Beška (Бешка) is a village in Serbia. It is situated in the Autonomous Province of Vojvodina, in the region of Syrmia (Syrmia District), in Inđija municipality. The village has a Serb ethnic majority and a population numbering 6,239 people (2002 census).

==History and Archeology==
Roman tombs with rich decorative paintings dating back to the third or the fourth century were discovered in Beška.

It was first mentioned in 1564. During Ottoman rule (16th-17th century) the village of Beška was populated by Serbs. During Habsburg rule, ethnic Germans settled there. Following World War II in Yugoslavia, the German population fled the village, while new inhabitants mostly from Croatia settled in the village in place of the Germans.
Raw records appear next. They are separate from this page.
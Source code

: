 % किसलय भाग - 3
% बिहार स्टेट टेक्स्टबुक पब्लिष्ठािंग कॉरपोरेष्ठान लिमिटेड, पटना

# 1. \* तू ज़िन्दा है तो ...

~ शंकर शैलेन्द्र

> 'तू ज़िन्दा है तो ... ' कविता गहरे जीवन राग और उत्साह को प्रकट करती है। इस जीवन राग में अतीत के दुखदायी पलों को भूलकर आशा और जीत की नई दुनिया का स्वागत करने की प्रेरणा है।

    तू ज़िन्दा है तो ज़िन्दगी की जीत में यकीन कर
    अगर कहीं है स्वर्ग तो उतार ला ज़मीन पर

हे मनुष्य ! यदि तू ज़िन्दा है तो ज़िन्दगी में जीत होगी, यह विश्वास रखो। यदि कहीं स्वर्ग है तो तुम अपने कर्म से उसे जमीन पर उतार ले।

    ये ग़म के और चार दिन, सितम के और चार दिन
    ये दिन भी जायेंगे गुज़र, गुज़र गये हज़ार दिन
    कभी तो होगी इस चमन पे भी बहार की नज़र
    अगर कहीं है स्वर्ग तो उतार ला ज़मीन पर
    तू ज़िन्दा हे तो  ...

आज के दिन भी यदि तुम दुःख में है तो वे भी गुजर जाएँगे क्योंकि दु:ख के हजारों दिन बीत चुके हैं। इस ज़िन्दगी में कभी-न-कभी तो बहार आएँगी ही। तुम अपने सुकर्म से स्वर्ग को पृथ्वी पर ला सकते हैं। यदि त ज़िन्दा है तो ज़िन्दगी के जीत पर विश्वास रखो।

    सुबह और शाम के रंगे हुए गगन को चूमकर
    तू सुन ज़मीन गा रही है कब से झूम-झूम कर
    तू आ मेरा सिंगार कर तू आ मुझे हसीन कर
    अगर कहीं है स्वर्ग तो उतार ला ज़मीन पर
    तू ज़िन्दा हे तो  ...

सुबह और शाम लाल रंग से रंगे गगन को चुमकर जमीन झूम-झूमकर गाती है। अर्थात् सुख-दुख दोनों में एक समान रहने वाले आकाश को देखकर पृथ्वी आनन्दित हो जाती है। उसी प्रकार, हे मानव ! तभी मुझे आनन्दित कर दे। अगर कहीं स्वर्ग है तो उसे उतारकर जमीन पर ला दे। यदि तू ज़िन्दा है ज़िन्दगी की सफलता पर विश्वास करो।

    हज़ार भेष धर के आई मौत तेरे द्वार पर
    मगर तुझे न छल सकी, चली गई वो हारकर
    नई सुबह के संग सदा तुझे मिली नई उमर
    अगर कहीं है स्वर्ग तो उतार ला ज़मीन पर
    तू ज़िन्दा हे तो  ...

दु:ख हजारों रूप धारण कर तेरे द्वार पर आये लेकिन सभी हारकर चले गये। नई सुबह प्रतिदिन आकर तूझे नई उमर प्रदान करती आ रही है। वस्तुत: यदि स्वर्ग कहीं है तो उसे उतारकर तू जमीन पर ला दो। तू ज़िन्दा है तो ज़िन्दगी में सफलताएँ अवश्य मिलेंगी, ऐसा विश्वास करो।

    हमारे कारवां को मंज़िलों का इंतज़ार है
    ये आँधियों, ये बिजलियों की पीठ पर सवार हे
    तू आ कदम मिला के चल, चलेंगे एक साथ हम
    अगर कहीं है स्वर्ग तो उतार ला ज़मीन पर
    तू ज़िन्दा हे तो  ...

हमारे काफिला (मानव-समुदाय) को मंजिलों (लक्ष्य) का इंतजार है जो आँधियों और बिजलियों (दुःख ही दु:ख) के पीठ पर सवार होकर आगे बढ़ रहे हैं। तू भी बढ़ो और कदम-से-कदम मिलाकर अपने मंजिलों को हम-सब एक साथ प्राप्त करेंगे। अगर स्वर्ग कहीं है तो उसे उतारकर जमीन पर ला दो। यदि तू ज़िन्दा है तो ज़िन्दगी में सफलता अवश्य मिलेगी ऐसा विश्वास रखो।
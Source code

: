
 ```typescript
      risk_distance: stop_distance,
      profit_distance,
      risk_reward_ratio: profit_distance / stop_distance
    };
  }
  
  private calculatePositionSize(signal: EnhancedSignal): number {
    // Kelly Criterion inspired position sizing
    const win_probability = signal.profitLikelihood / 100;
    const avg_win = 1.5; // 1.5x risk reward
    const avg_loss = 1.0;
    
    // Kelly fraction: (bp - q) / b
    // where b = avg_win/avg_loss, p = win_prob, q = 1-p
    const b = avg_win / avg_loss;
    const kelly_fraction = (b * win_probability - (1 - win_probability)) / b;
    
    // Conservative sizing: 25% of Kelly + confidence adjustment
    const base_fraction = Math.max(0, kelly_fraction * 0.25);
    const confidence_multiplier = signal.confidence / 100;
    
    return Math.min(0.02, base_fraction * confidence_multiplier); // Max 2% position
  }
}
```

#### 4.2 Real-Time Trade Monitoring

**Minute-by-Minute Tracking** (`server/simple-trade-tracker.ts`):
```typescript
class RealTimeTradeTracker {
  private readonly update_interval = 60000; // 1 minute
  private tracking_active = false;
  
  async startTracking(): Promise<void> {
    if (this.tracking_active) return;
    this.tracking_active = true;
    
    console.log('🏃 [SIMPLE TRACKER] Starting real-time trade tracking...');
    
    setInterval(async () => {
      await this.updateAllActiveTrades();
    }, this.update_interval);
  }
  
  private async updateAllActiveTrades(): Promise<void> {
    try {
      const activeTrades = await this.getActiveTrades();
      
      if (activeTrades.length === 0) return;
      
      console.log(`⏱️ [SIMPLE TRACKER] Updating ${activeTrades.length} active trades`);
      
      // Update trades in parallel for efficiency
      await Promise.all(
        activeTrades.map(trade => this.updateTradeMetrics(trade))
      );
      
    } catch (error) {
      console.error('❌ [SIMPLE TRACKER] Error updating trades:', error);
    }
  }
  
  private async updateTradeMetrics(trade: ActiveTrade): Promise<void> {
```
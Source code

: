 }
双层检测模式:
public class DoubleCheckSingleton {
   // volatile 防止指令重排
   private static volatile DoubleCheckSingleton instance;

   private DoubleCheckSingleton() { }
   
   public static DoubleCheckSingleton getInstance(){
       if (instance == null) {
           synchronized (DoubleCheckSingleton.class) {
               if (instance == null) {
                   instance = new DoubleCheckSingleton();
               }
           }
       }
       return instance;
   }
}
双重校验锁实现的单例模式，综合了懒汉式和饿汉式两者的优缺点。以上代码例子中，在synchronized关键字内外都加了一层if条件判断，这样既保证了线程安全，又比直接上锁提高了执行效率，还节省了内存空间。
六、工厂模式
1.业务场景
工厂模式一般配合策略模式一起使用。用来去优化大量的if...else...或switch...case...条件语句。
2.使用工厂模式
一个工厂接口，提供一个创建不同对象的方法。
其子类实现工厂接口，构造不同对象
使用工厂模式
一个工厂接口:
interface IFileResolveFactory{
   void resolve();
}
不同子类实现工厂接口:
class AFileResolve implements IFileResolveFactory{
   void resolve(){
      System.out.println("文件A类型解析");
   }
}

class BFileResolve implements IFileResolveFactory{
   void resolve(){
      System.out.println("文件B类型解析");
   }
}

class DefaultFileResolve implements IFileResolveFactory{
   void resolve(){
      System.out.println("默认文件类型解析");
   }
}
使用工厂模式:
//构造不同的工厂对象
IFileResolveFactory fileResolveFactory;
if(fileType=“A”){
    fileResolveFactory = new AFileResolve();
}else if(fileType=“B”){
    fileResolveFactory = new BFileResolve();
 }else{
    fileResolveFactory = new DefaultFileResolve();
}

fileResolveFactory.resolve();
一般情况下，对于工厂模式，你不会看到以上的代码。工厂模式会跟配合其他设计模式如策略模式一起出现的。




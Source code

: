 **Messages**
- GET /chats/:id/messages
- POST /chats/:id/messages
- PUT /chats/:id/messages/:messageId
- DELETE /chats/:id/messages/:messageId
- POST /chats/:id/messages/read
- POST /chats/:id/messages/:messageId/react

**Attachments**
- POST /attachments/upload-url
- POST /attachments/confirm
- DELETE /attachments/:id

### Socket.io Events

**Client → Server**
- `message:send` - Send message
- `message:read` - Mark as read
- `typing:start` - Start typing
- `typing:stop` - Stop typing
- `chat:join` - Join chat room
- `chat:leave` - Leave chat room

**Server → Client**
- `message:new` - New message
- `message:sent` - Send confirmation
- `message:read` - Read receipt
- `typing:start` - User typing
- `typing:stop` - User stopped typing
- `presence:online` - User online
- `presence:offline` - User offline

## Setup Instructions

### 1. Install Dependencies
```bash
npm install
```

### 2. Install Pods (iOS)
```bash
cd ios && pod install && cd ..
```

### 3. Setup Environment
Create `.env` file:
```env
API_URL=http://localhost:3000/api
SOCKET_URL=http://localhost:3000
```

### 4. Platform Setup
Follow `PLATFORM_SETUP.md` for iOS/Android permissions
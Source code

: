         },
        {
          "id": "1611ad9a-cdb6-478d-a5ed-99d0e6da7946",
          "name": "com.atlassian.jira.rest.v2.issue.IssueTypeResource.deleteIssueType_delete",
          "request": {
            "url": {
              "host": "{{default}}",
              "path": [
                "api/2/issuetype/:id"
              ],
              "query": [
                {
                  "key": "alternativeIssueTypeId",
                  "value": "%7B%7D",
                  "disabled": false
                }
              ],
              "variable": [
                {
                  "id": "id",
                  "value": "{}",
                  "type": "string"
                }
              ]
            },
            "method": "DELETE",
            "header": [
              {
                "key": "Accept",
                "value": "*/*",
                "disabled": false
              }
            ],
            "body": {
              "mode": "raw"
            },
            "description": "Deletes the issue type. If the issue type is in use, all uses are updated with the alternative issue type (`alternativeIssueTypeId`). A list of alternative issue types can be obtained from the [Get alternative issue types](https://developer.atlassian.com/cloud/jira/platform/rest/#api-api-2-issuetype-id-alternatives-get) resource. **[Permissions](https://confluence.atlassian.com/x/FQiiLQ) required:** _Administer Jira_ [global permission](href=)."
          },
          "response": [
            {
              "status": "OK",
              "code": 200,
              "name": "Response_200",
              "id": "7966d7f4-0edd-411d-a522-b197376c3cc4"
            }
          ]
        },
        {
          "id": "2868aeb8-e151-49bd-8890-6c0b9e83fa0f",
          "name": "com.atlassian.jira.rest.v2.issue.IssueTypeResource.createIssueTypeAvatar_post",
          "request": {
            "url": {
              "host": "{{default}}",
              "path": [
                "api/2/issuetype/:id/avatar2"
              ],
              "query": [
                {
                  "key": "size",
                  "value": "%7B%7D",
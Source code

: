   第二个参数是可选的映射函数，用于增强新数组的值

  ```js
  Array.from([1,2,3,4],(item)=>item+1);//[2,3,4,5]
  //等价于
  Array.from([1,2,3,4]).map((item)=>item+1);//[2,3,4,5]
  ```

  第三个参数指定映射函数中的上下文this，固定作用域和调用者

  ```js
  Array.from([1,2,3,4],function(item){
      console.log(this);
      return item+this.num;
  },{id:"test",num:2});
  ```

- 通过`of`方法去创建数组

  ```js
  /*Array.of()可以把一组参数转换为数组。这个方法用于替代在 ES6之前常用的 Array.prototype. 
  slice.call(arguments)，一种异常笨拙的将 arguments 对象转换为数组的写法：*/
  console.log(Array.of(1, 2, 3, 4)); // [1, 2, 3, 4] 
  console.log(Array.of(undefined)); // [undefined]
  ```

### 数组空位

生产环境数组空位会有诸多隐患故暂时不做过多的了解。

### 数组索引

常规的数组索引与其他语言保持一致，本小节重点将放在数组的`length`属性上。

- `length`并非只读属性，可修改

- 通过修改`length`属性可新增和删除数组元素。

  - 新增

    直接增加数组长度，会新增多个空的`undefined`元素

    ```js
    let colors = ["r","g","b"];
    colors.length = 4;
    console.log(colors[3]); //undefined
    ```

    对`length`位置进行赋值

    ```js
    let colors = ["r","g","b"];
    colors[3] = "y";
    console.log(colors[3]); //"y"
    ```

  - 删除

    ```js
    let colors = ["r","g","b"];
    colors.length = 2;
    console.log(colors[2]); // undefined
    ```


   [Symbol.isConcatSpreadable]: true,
During the Holocaust, an estimated 20 men from Beška worked in Auschwitz concentration camp, leading German newspaper Der Spiegel to speculate that "Beška could very well have been the village with the highest concentration of Auschwitz personnel." One guard who served in the watch tower told the paper, "Half of our village was in the SS and everyone had said something about it at home."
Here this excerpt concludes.